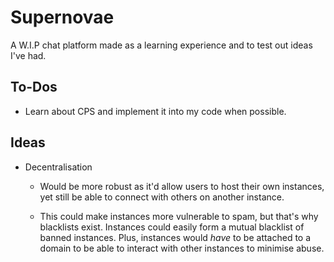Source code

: # Supernovae
A W.I.P chat platform made as a learning experience and to test out ideas I've had.

## To-Dos
- Learn about CPS and implement it into my code when possible.

## Ideas
- Decentralisation
  - Would be more robust as it'd allow users to host their own instances,
    yet still be able to connect with others on another instance.

  - This could make instances more vulnerable to spam, but that's why
    blacklists exist. Instances could easily form a mutual blacklist of
    banned instances. Plus, instances would *have* to be attached to a
    domain to be able to interact with other instances to minimise abuse.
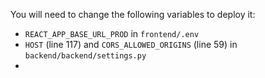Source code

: You will need to change the following variables to deploy it:

- `REACT_APP_BASE_URL_PROD` in `frontend/.env`
- `HOST` (line 117) and `CORS_ALLOWED_ORIGINS` (line 59) in `backend/backend/settings.py`
-
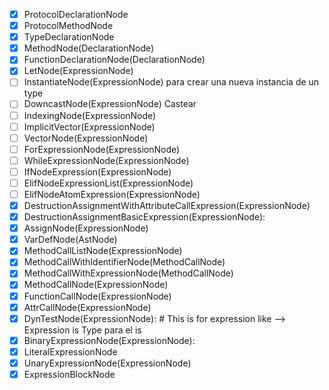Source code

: - [x] ProtocolDeclarationNode
- [x]  ProtocolMethodNode
- [x]  TypeDeclarationNode
- [x]   MethodNode(DeclarationNode)
- [x]  FunctionDeclarationNode(DeclarationNode)
- [x] LetNode(ExpressionNode)
- [ ]  InstantiateNode(ExpressionNode) para crear una nueva instancia de un type
- [ ] DowncastNode(ExpressionNode) Castear
- [ ]  IndexingNode(ExpressionNode)
- [ ] ImplicitVector(ExpressionNode)
- [ ] VectorNode(ExpressionNode)
- [ ]  ForExpressionNode(ExpressionNode)
- [ ]   WhileExpressionNode(ExpressionNode)
- [ ]   IfNodeExpression(ExpressionNode)
- [ ]   ElifNodeExpressionList(ExpressionNode)
- [ ]   ElifNodeAtomExpression(ExpressionNode)
- [x]   DestructionAssignmentWithAttributeCallExpression(ExpressionNode)
- [x]  DestructionAssignmentBasicExpression(ExpressionNode):
- [x] AssignNode(ExpressionNode)
- [x] VarDefNode(AstNode)
- [x] MethodCallListNode(ExpressionNode)
- [x]  MethodCallWithIdentifierNode(MethodCallNode)
- [x] MethodCallWithExpressionNode(MethodCallNode)
- [x]  MethodCallNode(ExpressionNode)
- [x]  FunctionCallNode(ExpressionNode)
- [x] AttrCallNode(ExpressionNode)
- [x]  DynTestNode(ExpressionNode):  # This is for expression like --> Expression is Type para el is
- [x] BinaryExpressionNode(ExpressionNode):
- [x] LiteralExpressionNode
- [x]  UnaryExpressionNode(ExpressionNode)
- [x] ExpressionBlockNode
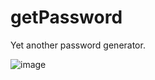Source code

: # getPassword
Yet another password generator.

![image](https://github.com/git-pixel22/getPassword/assets/84857474/a6f4803b-6223-42db-ac03-f84f6fac2163)
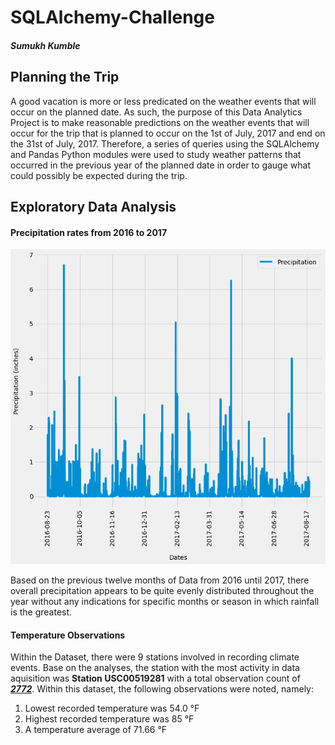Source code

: # SQLAlchemy-Challenge

##### Sumukh Kumble

## Planning the Trip

A good vacation is more or less predicated on the weather events that will occur on the planned date. As such, the purpose of this Data Analytics Project is to make reasonable predictions on the weather events that will occur for the trip that is planned to occur on the 1st of July, 2017 and end on the 31st of July, 2017. Therefore, a series of queries using the SQLAlchemy and Pandas Python modules were used to study weather patterns that occurred in the previous year of the planned date in order to gauge what could possibly be expected during the trip.



## Exploratory Data Analysis

#### Precipitation rates from 2016 to 2017

![Precipitation Analysis](https://raw.githubusercontent.com/skumble27/sqlalchemy-challenge/main/Images/precipitation.png)

Based on the previous twelve months of Data from 2016 until 2017, there overall precipitation appears to be quite evenly distributed throughout the year without any indications for specific months or season in which rainfall is the greatest. 

#### Temperature Observations

Within the Dataset, there were 9 stations involved in recording climate events. Base on the analyses, the station with the most activity in data aquisition was **Station USC00519281** with a total observation count of ***<u>2772</u>***.  Within this dataset, the following observations were noted, namely:

1. Lowest recorded temperature was 54.0 °F
2. Highest recorded temperature was 85 °F
3. A temperature average of 71.66 °F



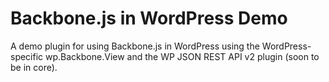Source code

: # Backbone.js in WordPress Demo

A demo plugin for using Backbone.js in WordPress using the WordPress-specific wp.Backbone.View and the WP JSON REST API v2 plugin (soon to be in core).
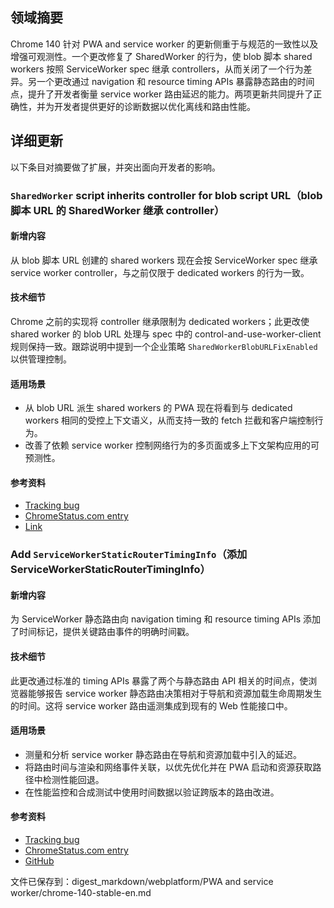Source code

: ## 领域摘要

Chrome 140 针对 PWA and service worker 的更新侧重于与规范的一致性以及增强可观测性。一个更改修复了 SharedWorker 的行为，使 blob 脚本 shared workers 按照 ServiceWorker spec 继承 controllers，从而关闭了一个行为差异。另一个更改通过 navigation 和 resource timing APIs 暴露静态路由的时间点，提升了开发者衡量 service worker 路由延迟的能力。两项更新共同提升了正确性，并为开发者提供更好的诊断数据以优化离线和路由性能。

## 详细更新

以下条目对摘要做了扩展，并突出面向开发者的影响。

### `SharedWorker` script inherits controller for blob script URL（blob 脚本 URL 的 SharedWorker 继承 controller）

#### 新增内容
从 blob 脚本 URL 创建的 shared workers 现在会按 ServiceWorker spec 继承 service worker controller，与之前仅限于 dedicated workers 的行为一致。

#### 技术细节
Chrome 之前的实现将 controller 继承限制为 dedicated workers；此更改使 shared worker 的 blob URL 处理与 spec 中的 control-and-use-worker-client 规则保持一致。跟踪说明中提到一个企业策略 `SharedWorkerBlobURLFixEnabled` 以供管理控制。

#### 适用场景
- 从 blob URL 派生 shared workers 的 PWA 现在将看到与 dedicated workers 相同的受控上下文语义，从而支持一致的 fetch 拦截和客户端控制行为。
- 改善了依赖 service worker 控制网络行为的多页面或多上下文架构应用的可预测性。

#### 参考资料
- [Tracking bug](https://issues.chromium.org/issues/324939068)
- [ChromeStatus.com entry](https://chromestatus.com/feature/5137897664806912)
- [Link](https://w3c.github.io/ServiceWorker/#control-and-use-worker-client)

### Add `ServiceWorkerStaticRouterTimingInfo`（添加 ServiceWorkerStaticRouterTimingInfo）

#### 新增内容
为 ServiceWorker 静态路由向 navigation timing 和 resource timing APIs 添加了时间标记，提供关键路由事件的明确时间戳。

#### 技术细节
此更改通过标准的 timing APIs 暴露了两个与静态路由 API 相关的时间点，使浏览器能够报告 service worker 静态路由决策相对于导航和资源加载生命周期发生的时间。这将 service worker 路由遥测集成到现有的 Web 性能接口中。

#### 适用场景
- 测量和分析 service worker 静态路由在导航和资源加载中引入的延迟。
- 将路由时间与渲染和网络事件关联，以优先优化并在 PWA 启动和资源获取路径中检测性能回退。
- 在性能监控和合成测试中使用时间数据以验证跨版本的路由改进。

#### 参考资料
- [Tracking bug](https://issues.chromium.org/issues/41496865)
- [ChromeStatus.com entry](https://chromestatus.com/feature/6309742380318720)
- [GitHub](https://github.com/w3c/ServiceWorker)

文件已保存到：digest_markdown/webplatform/PWA and service worker/chrome-140-stable-en.md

=-=-=

What the task asks: Only lines holding the word "Analysis" are wanted, so copy each of them from the records above.

Reply to the task:
## Exploratory Data Analysis
![Precipitation Analysis](https://raw.githubusercontent.com/skumble27/sqlalchemy-challenge/main/Images/precipitation.png)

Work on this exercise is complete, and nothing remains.